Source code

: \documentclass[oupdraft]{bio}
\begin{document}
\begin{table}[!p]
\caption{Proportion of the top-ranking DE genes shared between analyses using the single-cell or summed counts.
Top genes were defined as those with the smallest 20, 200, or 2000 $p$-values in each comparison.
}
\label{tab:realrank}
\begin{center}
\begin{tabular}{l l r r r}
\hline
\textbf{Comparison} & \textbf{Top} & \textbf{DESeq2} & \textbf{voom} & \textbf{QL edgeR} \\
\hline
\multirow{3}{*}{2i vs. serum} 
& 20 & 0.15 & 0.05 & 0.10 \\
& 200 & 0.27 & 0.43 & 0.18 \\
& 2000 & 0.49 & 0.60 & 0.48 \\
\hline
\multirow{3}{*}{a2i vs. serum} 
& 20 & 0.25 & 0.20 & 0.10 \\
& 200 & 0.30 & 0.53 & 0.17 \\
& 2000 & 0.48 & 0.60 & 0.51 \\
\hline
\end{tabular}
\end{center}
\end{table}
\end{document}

---

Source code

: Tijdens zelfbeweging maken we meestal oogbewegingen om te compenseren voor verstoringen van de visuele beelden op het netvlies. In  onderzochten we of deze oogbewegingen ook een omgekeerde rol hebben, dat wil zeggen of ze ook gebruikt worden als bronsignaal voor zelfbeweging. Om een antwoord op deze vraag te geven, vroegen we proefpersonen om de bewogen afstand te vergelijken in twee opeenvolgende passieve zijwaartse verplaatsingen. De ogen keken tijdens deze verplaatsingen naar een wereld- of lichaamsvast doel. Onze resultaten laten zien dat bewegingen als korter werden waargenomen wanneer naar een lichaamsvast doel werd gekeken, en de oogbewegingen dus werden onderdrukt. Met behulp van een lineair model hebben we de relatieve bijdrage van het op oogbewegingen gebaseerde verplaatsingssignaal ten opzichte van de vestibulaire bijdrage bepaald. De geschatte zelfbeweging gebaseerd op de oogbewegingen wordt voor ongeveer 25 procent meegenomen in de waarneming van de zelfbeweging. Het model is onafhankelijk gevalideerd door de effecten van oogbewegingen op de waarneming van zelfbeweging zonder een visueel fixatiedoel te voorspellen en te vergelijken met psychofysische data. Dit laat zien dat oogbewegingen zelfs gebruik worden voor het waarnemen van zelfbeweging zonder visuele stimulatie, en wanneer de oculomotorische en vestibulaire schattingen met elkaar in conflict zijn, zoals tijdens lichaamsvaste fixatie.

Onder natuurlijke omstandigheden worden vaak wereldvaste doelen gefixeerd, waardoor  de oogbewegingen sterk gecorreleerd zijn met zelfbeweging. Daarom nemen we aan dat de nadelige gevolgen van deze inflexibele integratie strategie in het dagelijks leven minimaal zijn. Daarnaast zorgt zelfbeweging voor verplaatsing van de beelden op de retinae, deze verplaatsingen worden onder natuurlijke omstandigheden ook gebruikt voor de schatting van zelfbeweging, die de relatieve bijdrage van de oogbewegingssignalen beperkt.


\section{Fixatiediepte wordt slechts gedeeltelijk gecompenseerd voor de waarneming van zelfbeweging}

* * *

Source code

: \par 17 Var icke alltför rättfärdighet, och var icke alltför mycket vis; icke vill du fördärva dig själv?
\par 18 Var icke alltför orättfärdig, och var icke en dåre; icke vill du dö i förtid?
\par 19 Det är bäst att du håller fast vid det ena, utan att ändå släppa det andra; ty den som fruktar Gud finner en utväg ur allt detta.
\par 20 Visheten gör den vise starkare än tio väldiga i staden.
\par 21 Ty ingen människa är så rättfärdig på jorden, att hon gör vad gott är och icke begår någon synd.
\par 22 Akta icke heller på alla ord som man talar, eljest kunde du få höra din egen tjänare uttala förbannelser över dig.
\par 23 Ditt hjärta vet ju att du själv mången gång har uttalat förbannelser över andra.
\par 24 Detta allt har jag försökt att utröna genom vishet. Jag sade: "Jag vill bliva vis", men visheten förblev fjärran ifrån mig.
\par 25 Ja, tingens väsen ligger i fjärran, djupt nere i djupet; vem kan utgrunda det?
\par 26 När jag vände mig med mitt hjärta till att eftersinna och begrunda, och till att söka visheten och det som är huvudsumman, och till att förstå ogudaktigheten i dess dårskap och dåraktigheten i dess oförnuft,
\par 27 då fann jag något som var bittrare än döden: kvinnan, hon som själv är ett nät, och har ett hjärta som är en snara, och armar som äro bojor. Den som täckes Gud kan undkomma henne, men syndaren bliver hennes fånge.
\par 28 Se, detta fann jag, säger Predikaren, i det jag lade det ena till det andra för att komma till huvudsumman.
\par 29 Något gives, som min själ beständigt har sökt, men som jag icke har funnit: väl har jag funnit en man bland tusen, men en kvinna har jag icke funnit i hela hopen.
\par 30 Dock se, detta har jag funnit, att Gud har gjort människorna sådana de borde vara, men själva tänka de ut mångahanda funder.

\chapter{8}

[WHAT IS EXPECTED] Output the material above exactly, but only from the line that carries "fördärva dig själv?" through the line that carries "i hela hopen.".

[OUTPUT OF THE TASK]
: \par 17 Var icke alltför rättfärdighet, och var icke alltför mycket vis; icke vill du fördärva dig själv?
\par 18 Var icke alltför orättfärdig, och var icke en dåre; icke vill du dö i förtid?
\par 19 Det är bäst att du håller fast vid det ena, utan att ändå släppa det andra; ty den som fruktar Gud finner en utväg ur allt detta.
\par 20 Visheten gör den vise starkare än tio väldiga i staden.
\par 21 Ty ingen människa är så rättfärdig på jorden, att hon gör vad gott är och icke begår någon synd.
\par 22 Akta icke heller på alla ord som man talar, eljest kunde du få höra din egen tjänare uttala förbannelser över dig.
\par 23 Ditt hjärta vet ju att du själv mången gång har uttalat förbannelser över andra.
\par 24 Detta allt har jag försökt att utröna genom vishet. Jag sade: "Jag vill bliva vis", men visheten förblev fjärran ifrån mig.
\par 25 Ja, tingens väsen ligger i fjärran, djupt nere i djupet; vem kan utgrunda det?
\par 26 När jag vände mig med mitt hjärta till att eftersinna och begrunda, och till att söka visheten och det som är huvudsumman, och till att förstå ogudaktigheten i dess dårskap och dåraktigheten i dess oförnuft,
\par 27 då fann jag något som var bittrare än döden: kvinnan, hon som själv är ett nät, och har ett hjärta som är en snara, och armar som äro bojor. Den som täckes Gud kan undkomma henne, men syndaren bliver hennes fånge.
\par 28 Se, detta fann jag, säger Predikaren, i det jag lade det ena till det andra för att komma till huvudsumman.
\par 29 Något gives, som min själ beständigt har sökt, men som jag icke har funnit: väl har jag funnit en man bland tusen, men en kvinna har jag icke funnit i hela hopen.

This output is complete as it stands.